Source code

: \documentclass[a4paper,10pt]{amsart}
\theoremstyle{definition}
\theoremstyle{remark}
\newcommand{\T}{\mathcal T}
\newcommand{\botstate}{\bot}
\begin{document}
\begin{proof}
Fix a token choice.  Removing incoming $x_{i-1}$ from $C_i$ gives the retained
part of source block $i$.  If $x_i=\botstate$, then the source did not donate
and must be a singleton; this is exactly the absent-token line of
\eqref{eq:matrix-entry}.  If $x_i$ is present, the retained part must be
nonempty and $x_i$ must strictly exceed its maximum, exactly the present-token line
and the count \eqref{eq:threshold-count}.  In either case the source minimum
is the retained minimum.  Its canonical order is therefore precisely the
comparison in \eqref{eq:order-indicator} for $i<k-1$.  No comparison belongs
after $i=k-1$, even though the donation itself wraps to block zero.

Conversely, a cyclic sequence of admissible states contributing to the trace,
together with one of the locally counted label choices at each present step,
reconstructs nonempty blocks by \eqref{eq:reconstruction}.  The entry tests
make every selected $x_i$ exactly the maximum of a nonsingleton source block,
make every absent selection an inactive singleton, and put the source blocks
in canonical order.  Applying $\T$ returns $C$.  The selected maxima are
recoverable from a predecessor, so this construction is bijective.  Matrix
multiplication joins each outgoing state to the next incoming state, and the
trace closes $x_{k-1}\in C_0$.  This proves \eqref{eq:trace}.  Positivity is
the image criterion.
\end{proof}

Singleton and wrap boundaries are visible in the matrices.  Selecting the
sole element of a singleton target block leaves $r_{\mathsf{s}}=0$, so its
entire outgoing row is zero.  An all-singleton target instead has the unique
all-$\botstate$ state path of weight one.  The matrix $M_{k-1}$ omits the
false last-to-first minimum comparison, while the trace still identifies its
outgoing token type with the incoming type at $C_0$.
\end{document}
────────────────────────────────────────
WHAT YOU SHOULD DO >> Your task is to gather all lines from the entries above that hold the word "absent".

PROBLEM SOLUTION >>
and must be a singleton; this is exactly the absent-token line of
make every absent selection an inactive singleton, and put the source blocks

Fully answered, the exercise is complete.